* Brief *
When the word "работа" appears in a line of the data below, list that line.

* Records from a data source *

________

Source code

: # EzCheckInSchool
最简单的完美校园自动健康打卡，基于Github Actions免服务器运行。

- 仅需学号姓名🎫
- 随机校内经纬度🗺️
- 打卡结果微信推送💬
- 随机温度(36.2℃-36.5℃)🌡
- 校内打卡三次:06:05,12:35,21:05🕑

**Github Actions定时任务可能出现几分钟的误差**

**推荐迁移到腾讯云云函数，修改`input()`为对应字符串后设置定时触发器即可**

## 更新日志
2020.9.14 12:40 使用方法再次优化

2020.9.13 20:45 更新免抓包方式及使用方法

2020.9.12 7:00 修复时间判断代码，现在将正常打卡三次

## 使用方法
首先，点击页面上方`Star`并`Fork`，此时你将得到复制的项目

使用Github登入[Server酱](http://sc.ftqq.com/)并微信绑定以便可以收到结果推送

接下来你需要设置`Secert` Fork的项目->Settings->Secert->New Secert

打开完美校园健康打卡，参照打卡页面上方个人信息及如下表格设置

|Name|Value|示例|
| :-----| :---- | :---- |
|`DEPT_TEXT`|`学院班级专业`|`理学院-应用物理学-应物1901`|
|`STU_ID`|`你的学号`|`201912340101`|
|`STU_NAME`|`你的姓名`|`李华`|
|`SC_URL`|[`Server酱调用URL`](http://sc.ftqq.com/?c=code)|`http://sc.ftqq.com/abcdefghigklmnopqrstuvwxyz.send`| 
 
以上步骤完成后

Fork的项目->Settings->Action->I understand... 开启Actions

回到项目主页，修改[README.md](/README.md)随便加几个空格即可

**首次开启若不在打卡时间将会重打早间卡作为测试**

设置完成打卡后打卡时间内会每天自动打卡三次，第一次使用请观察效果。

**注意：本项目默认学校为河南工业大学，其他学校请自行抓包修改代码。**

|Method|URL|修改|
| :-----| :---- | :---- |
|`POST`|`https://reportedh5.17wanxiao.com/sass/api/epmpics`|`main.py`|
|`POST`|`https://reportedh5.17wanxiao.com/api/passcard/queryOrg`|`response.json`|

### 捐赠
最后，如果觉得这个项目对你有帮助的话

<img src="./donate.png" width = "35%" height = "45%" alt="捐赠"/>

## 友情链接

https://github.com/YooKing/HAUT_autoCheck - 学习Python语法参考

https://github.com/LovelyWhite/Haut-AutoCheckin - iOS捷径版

________

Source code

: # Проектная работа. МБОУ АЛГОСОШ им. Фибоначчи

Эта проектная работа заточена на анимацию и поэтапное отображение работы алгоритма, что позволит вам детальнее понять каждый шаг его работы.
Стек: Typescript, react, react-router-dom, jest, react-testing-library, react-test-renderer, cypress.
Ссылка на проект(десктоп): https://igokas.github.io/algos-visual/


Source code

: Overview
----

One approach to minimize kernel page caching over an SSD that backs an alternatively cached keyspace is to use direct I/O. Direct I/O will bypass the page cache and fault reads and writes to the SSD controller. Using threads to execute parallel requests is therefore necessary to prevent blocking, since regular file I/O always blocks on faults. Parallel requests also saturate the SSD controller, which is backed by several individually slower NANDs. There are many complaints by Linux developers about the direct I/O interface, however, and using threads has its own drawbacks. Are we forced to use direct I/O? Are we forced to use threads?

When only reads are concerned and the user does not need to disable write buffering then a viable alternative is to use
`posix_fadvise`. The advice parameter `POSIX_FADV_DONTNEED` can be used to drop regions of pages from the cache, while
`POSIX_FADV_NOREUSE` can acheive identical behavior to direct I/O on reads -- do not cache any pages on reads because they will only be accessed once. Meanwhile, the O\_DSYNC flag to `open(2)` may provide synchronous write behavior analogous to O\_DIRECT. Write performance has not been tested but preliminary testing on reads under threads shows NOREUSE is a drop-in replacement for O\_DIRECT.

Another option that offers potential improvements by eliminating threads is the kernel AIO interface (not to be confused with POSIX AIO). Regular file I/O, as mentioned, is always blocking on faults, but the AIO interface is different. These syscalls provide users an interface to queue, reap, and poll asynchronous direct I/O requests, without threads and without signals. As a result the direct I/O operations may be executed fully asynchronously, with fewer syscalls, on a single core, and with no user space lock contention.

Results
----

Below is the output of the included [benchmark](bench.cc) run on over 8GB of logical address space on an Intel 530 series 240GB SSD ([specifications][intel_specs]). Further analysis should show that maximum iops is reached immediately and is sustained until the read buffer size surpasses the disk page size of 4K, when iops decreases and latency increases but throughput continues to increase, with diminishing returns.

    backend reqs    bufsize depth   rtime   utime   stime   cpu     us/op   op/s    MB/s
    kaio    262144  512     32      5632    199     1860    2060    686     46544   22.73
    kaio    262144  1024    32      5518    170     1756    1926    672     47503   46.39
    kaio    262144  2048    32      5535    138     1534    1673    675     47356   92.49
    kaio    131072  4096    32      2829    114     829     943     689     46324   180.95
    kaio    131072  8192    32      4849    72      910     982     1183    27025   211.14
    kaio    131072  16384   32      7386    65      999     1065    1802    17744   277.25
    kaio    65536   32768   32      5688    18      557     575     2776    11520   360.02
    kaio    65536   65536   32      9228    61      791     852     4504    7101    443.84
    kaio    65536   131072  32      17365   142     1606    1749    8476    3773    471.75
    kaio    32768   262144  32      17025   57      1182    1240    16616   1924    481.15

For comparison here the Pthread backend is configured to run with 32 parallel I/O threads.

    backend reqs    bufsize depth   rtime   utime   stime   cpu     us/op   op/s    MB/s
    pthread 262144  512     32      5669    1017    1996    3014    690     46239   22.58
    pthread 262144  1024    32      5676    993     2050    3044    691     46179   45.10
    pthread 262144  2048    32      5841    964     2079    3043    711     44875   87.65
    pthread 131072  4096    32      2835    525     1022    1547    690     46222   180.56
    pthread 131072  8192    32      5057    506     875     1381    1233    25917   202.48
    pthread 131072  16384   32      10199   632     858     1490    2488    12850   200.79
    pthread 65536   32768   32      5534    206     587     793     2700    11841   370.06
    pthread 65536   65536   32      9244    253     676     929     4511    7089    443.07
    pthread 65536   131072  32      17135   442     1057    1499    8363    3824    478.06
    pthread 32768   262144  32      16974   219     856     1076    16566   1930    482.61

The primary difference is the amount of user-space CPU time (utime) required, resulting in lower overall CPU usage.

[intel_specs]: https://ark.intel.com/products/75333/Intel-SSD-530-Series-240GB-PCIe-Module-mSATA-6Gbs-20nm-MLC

________

* Solution for this task *
: # Проектная работа. МБОУ АЛГОСОШ им. Фибоначчи
Эта проектная работа заточена на анимацию и поэтапное отображение работы алгоритма, что позволит вам детальнее понять каждый шаг его работы.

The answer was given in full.